Glanbia announced its results for the six months ended 02 July 2016 this morning, which also showed wholly owned revenue steady at €1,434.8m, an increase of just 0.4% constant currency (up 0.2% reported).
Meanwhile, total Group earning was €176.5m, up 11.4% constant currency (up 11.2% reported) while adjusted earnings per share for the half year were 44.87 cent, up 10.8%, constant currency (up 10.5% reported).
Glanbia reiterates its guidance for 2016 of 8% to 10% growth in adjusted earnings per share, constant currency.
If the full year 2016 average Euro US dollar exchange rate remains at similar levels to the first half of 2016, Glanbia expects the 2016 reported adjusted earnings per share growth to be broadly in line with the constant currency result.
- Adjusted earnings per share 44.87 cent, up 10.8% on prior half year, constant currency (up 10.5% reported);
- EBITA from wholly owned business €157.4m, up 13.7% on prior half year, constant currency (up 13.6% reported);
- EBITA margins from wholly owned business 11.0%, up 130 bps on prior half year, constant currency and reported;
- Strong result from Glanbia Performance Nutrition with EBITA of €81.7 million, a 35.0% increase on prior half year, constant currency (up 34.6% reported);
- Glanbia Nutritionals1 delivered a satisfactory result with EBITA of €58.0 million, a 4.0% decrease on prior half year, constant currency (down 3.8% reported);
- Dairy Ireland in line with expectations with EBITA of €17.7 million, a 1.1% increase on prior half year;
- Joint Ventures & Associates EBITA declined 4.5%, constant currency, (down 5.4% reported) in the first half; and
- Recommended interim dividend of 5.37 cent per share, an increase of 10% on prior year.
Glanbia Performance Nutrition (‘GPN’) is expected to be the main driver of 2016 earnings per share growth.
Favourable input costs, mix improvement and operational leverage are expected to drive margin improvement and earnings for 2016 versus prior year.
Glanbia Nutritionals expects to deliver modest EBITA improvement versus prior year.
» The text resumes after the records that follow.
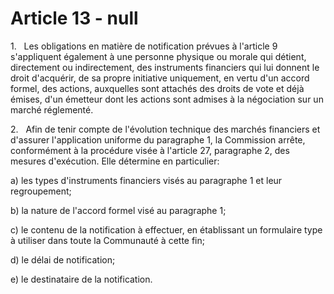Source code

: # Article 13 - null


1.   Les obligations en matière de notification prévues à l'article 9 s'appliquent également à une personne physique ou morale qui détient, directement ou indirectement, des instruments financiers qui lui donnent le droit d'acquérir, de sa propre initiative uniquement, en vertu d'un accord formel, des actions, auxquelles sont attachés des droits de vote et déjà émises, d'un émetteur dont les actions sont admises à la négociation sur un marché réglementé.

2.   Afin de tenir compte de l'évolution technique des marchés financiers et d'assurer l'application uniforme du paragraphe 1, la Commission arrête, conformément à la procédure visée à l'article 27, paragraphe 2, des mesures d'exécution. Elle détermine en particulier:

a) les types d'instruments financiers visés au paragraphe 1 et leur regroupement;

b) la nature de l'accord formel visé au paragraphe 1;

c) le contenu de la notification à effectuer, en établissant un formulaire type à utiliser dans toute la Communauté à cette fin;

d) le délai de notification;

e) le destinataire de la notification.
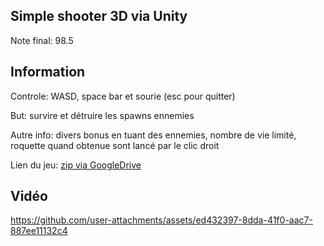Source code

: ## Simple shooter 3D via Unity

Note final: 98.5

## Information
Controle: WASD, space bar et sourie (esc pour quitter)

But: survire et détruire les spawns ennemies

Autre info: divers bonus en tuant des ennemies, nombre de vie limité, roquette quand obtenue sont lancé par le clic droit

Lien du jeu: [zip via GoogleDrive](https://drive.google.com/drive/folders/1sGme87ROmeVhz7vgAVTaTmIin0_kX8dx?usp=drive_link)

## Vidéo
https://github.com/user-attachments/assets/ed432397-8dda-41f0-aac7-887ee11132c4

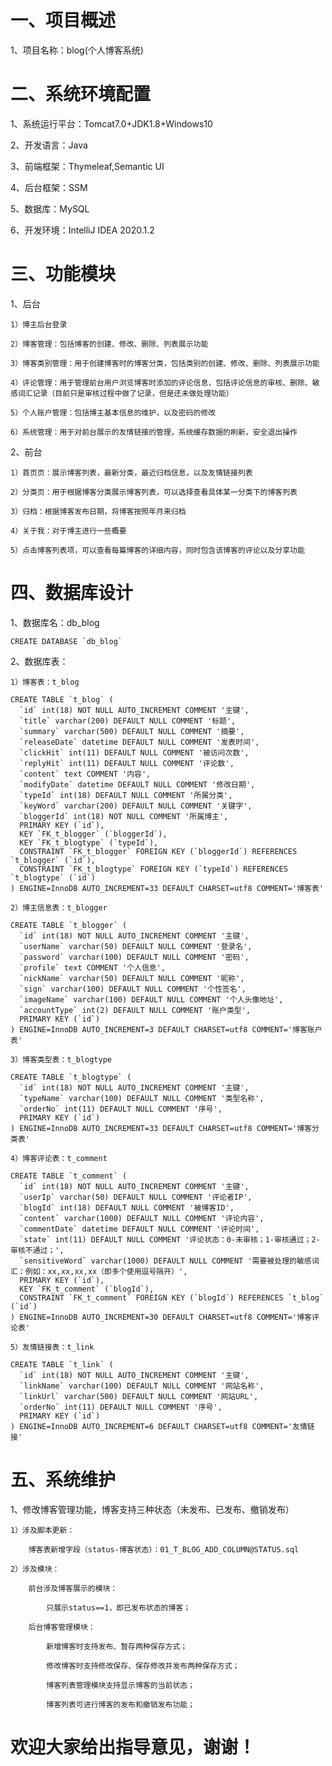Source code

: # 一、项目概述

  1、项目名称：blog(个人博客系统)
  
# 二、系统环境配置

  1、系统运行平台：Tomcat7.0+JDK1.8+Windows10
  
  2、开发语言：Java
  
  3、前端框架：Thymeleaf,Semantic UI
  
  4、后台框架：SSM
  
  5、数据库：MySQL
  
  6、开发环境：IntelliJ IDEA 2020.1.2
  
# 三、功能模块

  1、后台
  
    1）博主后台登录
    
    2）博客管理：包括博客的创建、修改、删除、列表展示功能
    
    3）博客类别管理：用于创建博客时的博客分类，包括类别的创建、修改、删除、列表展示功能
    
    4）评论管理：用于管理前台用户浏览博客时添加的评论信息，包括评论信息的审核、删除、敏感词汇记录（目前只是审核过程中做了记录，但是还未做处理功能）
    
    5）个人账户管理：包括博主基本信息的维护，以及密码的修改
    
    6）系统管理：用于对前台展示的友情链接的管理，系统缓存数据的刷新，安全退出操作
  
  2、前台
  
    1）首页页：展示博客列表，最新分类，最近归档信息，以及友情链接列表
    
    2）分类页：用于根据博客分类展示博客列表，可以选择查看具体某一分类下的博客列表
    
    3）归档：根据博客发布日期，将博客按照年月来归档
    
    4）关于我：对于博主进行一些概要
    
    5）点击博客列表项，可以查看每篇博客的详细内容，同时包含该博客的评论以及分享功能
    
# 四、数据库设计

  1、数据库名：db_blog
  
    CREATE DATABASE `db_blog` 
  
  2、数据库表：
  
    1）博客表：t_blog

    CREATE TABLE `t_blog` (
      `id` int(18) NOT NULL AUTO_INCREMENT COMMENT '主键',
      `title` varchar(200) DEFAULT NULL COMMENT '标题',
      `summary` varchar(500) DEFAULT NULL COMMENT '摘要',
      `releaseDate` datetime DEFAULT NULL COMMENT '发表时间',
      `clickHit` int(11) DEFAULT NULL COMMENT '被访问次数',
      `replyHit` int(11) DEFAULT NULL COMMENT '评论数',
      `content` text COMMENT '内容',
      `modifyDate` datetime DEFAULT NULL COMMENT '修改日期',
      `typeId` int(18) DEFAULT NULL COMMENT '所属分类',
      `keyWord` varchar(200) DEFAULT NULL COMMENT '关键字',
      `bloggerId` int(18) NOT NULL COMMENT '所属博主',
      PRIMARY KEY (`id`),
      KEY `FK_t_blogger` (`bloggerId`),
      KEY `FK_t_blogtype` (`typeId`),
      CONSTRAINT `FK_t_blogger` FOREIGN KEY (`bloggerId`) REFERENCES `t_blogger` (`id`),
      CONSTRAINT `FK_t_blogtype` FOREIGN KEY (`typeId`) REFERENCES `t_blogtype` (`id`)
    ) ENGINE=InnoDB AUTO_INCREMENT=33 DEFAULT CHARSET=utf8 COMMENT='博客表'
    
    2）博主信息表：t_blogger

    CREATE TABLE `t_blogger` (
      `id` int(18) NOT NULL AUTO_INCREMENT COMMENT '主键',
      `userName` varchar(50) DEFAULT NULL COMMENT '登录名',
      `password` varchar(100) DEFAULT NULL COMMENT '密码',
      `profile` text COMMENT '个人信息',
      `nickName` varchar(50) DEFAULT NULL COMMENT '昵称',
      `sign` varchar(100) DEFAULT NULL COMMENT '个性签名',
      `imageName` varchar(100) DEFAULT NULL COMMENT '个人头像地址',
      `accountType` int(2) DEFAULT NULL COMMENT '账户类型',
      PRIMARY KEY (`id`)
    ) ENGINE=InnoDB AUTO_INCREMENT=3 DEFAULT CHARSET=utf8 COMMENT='博客账户表'
    
    3）博客类型表：t_blogtype
    
    CREATE TABLE `t_blogtype` (
      `id` int(18) NOT NULL AUTO_INCREMENT COMMENT '主键',
      `typeName` varchar(100) DEFAULT NULL COMMENT '类型名称',
      `orderNo` int(11) DEFAULT NULL COMMENT '序号',
      PRIMARY KEY (`id`)
    ) ENGINE=InnoDB AUTO_INCREMENT=33 DEFAULT CHARSET=utf8 COMMENT='博客分类表'
    
    4）博客评论表：t_comment
    
    CREATE TABLE `t_comment` (
      `id` int(18) NOT NULL AUTO_INCREMENT COMMENT '主键',
      `userIp` varchar(50) DEFAULT NULL COMMENT '评论者IP',
      `blogId` int(18) DEFAULT NULL COMMENT '被博客ID',
      `content` varchar(1000) DEFAULT NULL COMMENT '评论内容',
      `commentDate` datetime DEFAULT NULL COMMENT '评论时间',
      `state` int(11) DEFAULT NULL COMMENT '评论状态：0-未审核；1-审核通过；2-审核不通过；',
      `sensitiveWord` varchar(1000) DEFAULT NULL COMMENT '需要被处理的敏感词汇：例如：xx,xx,xx,xx（即多个使用逗号隔开）',
      PRIMARY KEY (`id`),
      KEY `FK_t_comment` (`blogId`),
      CONSTRAINT `FK_t_comment` FOREIGN KEY (`blogId`) REFERENCES `t_blog` (`id`)
    ) ENGINE=InnoDB AUTO_INCREMENT=30 DEFAULT CHARSET=utf8 COMMENT='博客评论表'
    
    5）友情链接表：t_link
    
    CREATE TABLE `t_link` (
      `id` int(18) NOT NULL AUTO_INCREMENT COMMENT '主键',
      `linkName` varchar(100) DEFAULT NULL COMMENT '网站名称',
      `linkUrl` varchar(500) DEFAULT NULL COMMENT '网站URL',
      `orderNo` int(11) DEFAULT NULL COMMENT '序号',
      PRIMARY KEY (`id`)
    ) ENGINE=InnoDB AUTO_INCREMENT=6 DEFAULT CHARSET=utf8 COMMENT='友情链接'
    
# 五、系统维护

   1、修改博客管理功能，博客支持三种状态（未发布、已发布、撤销发布）
   
    1）涉及脚本更新：
        
        博客表新增字段（status-博客状态）：01_T_BLOG_ADD_COLUMN@STATUS.sql
      
    2）涉及模块：
      
        前台涉及博客展示的模块：
        
            只展示status==1，即已发布状态的博客；
            
        后台博客管理模块：
          
            新增博客时支持发布、暂存两种保存方式；
            
            修改博客时支持修改保存、保存修改并发布两种保存方式；
            
            博客列表管理模块支持显示博客的当前状态；
            
            博客列表可进行博客的发布和撤销发布功能；
            
            
        
     
   
# 欢迎大家给出指导意见，谢谢！

    
    

    
    
    
    
    
    
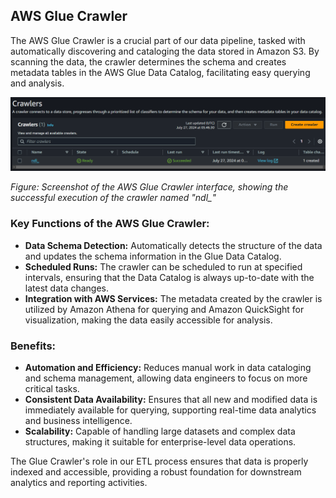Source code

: ## AWS Glue Crawler

The AWS Glue Crawler is a crucial part of our data pipeline, tasked with automatically discovering and cataloging the data stored in Amazon S3. By scanning the data, the crawler determines the schema and creates metadata tables in the AWS Glue Data Catalog, facilitating easy querying and analysis.

![AWS Glue Crawler](../assets/glue_crawler.PNG)

*Figure: Screenshot of the AWS Glue Crawler interface, showing the successful execution of the crawler named "ndl_"*

### Key Functions of the AWS Glue Crawler:
- **Data Schema Detection:** Automatically detects the structure of the data and updates the schema information in the Glue Data Catalog.
- **Scheduled Runs:** The crawler can be scheduled to run at specified intervals, ensuring that the Data Catalog is always up-to-date with the latest data changes.
- **Integration with AWS Services:** The metadata created by the crawler is utilized by Amazon Athena for querying and Amazon QuickSight for visualization, making the data easily accessible for analysis.

### Benefits:
- **Automation and Efficiency:** Reduces manual work in data cataloging and schema management, allowing data engineers to focus on more critical tasks.
- **Consistent Data Availability:** Ensures that all new and modified data is immediately available for querying, supporting real-time data analytics and business intelligence.
- **Scalability:** Capable of handling large datasets and complex data structures, making it suitable for enterprise-level data operations.

The Glue Crawler's role in our ETL process ensures that data is properly indexed and accessible, providing a robust foundation for downstream analytics and reporting activities.
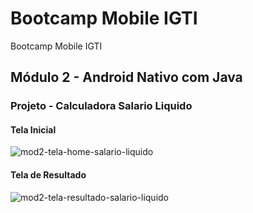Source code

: # Bootcamp Mobile IGTI
Bootcamp Mobile IGTI

## Módulo 2 - Android Nativo com Java
### Projeto - Calculadora Salario Liquido
#### Tela Inicial
![mod2-tela-home-salario-liquido](https://github.com/leandroIFarias/bootcamp-mobile-igti/blob/main/mod2-tela-home-salario-liquido.jpeg)

#### Tela de Resultado
![mod2-tela-resultado-salario-liquido](https://github.com/leandroIFarias/bootcamp-mobile-igti/blob/main/mod2-tela-resultado-salario-liquido.jpeg)

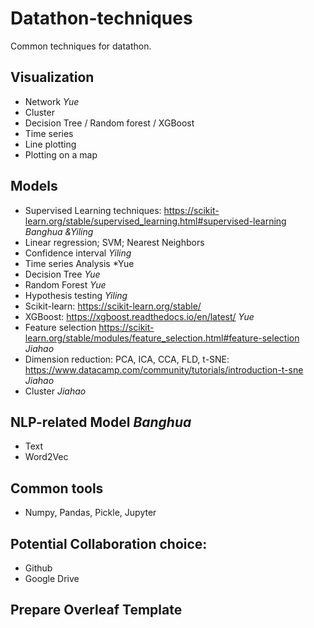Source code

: # Datathon-techniques
Common techniques for datathon.


## Visualization

- Network *Yue*
- Cluster
- Decision Tree / Random forest / XGBoost
- Time series
- Line plotting
- Plotting on a map


## Models

- Supervised Learning techniques: https://scikit-learn.org/stable/supervised_learning.html#supervised-learning *Banghua &Yiling*
- Linear regression; SVM; Nearest Neighbors
- Confidence interval *Yiling*
- Time series Analysis *Yue
- Decision Tree *Yue*
- Random Forest *Yue*
- Hypothesis testing *Yiling*
- Scikit-learn: https://scikit-learn.org/stable/
- XGBoost: https://xgboost.readthedocs.io/en/latest/ *Yue*
- Feature selection https://scikit-learn.org/stable/modules/feature_selection.html#feature-selection *Jiahao*
- Dimension reduction: PCA, ICA, CCA, FLD, t-SNE: https://www.datacamp.com/community/tutorials/introduction-t-sne *Jiahao*
- Cluster *Jiahao*



## NLP-related Model *Banghua*

- Text
- Word2Vec

## Common tools

- Numpy, Pandas, Pickle, Jupyter

## Potential Collaboration choice:

- Github
- Google Drive

## Prepare Overleaf Template


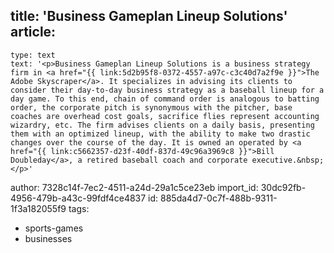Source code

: title: 'Business Gameplan Lineup Solutions'
article:
  -
    type: text
    text: '<p>Business Gameplan Lineup Solutions is a business strategy firm in <a href="{{ link:5d2b95f8-0372-4557-a97c-c3c40d7a2f9e }}">The Adobe Skyscraper</a>. It specializes in advising its clients to consider their day-to-day business strategy as a baseball lineup for a day game. To this end, chain of command order is analogous to batting order, the corporate pitch is synonymous with the pitcher, base coaches are overhead cost goals, sacrifice flies represent accounting wizardry, etc. The firm advises clients on a daily basis, presenting them with an optimized lineup, with the ability to make two drastic changes over the course of the day. It is owned an operated by <a href="{{ link:c5662357-d23f-40df-837d-49c96a3969c8 }}">Bill Doubleday</a>, a retired baseball coach and corporate executive.&nbsp;</p>'
author: 7328c14f-7ec2-4511-a24d-29a1c5ce23eb
import_id: 30dc92fb-4956-479b-a43c-99fdf4ce4837
id: 885da4d7-0c7f-488b-9311-1f3a182055f9
tags:
  - sports-games
  - businesses
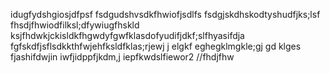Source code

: idugfydshgiosjdfpsf
fsdgudshvsdkfhwiofjsdlfs
fsdgjskdhskodtyshudfjks;lsf
fhsdjfhwiodfilksl;dfywiugfhskld
ksjfhdwkjckisldkfhgwdyfgwfklasdofyudifjdkf;slfhyasifdja
fgfskdfjsflsdkkthfwjehfksldfklas;rjewj  j elgkf eghegklmgkle;gj gd klges
fjashifdwjin iwfjidppfjkdm,j iepfkwdslfiewor2
//fhdjfhw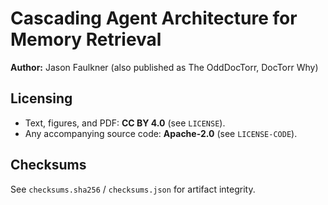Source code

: # Cascading Agent Architecture for Memory Retrieval

**Author:** Jason Faulkner (also published as The OddDocTorr, DocTorr Why)

## Licensing
- Text, figures, and PDF: **CC BY 4.0** (see `LICENSE`).
- Any accompanying source code: **Apache-2.0** (see `LICENSE-CODE`).

## Checksums
See `checksums.sha256` / `checksums.json` for artifact integrity.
This will be driven by increased sales of value-added nutritional ingredients offset somewhat by reduced performance from US Cheese as a result of weak markets.
Dairy Ireland and Joint Ventures & Associates are expected to be broadly in line with prior year.
Commenting today Siobhán Talbot, Group Managing Director, said Glanbia delivered a strong performance in the first six months of 2016 driven by Glanbia Performance Nutrition.
“Total Group earnings before interest, tax and amortisation for the half year grew by over 11%. Sales of performance nutrition brands and value-added nutritional ingredients showed good growth in the first half of 2016 delivering on our vision to be a leading nutrition business.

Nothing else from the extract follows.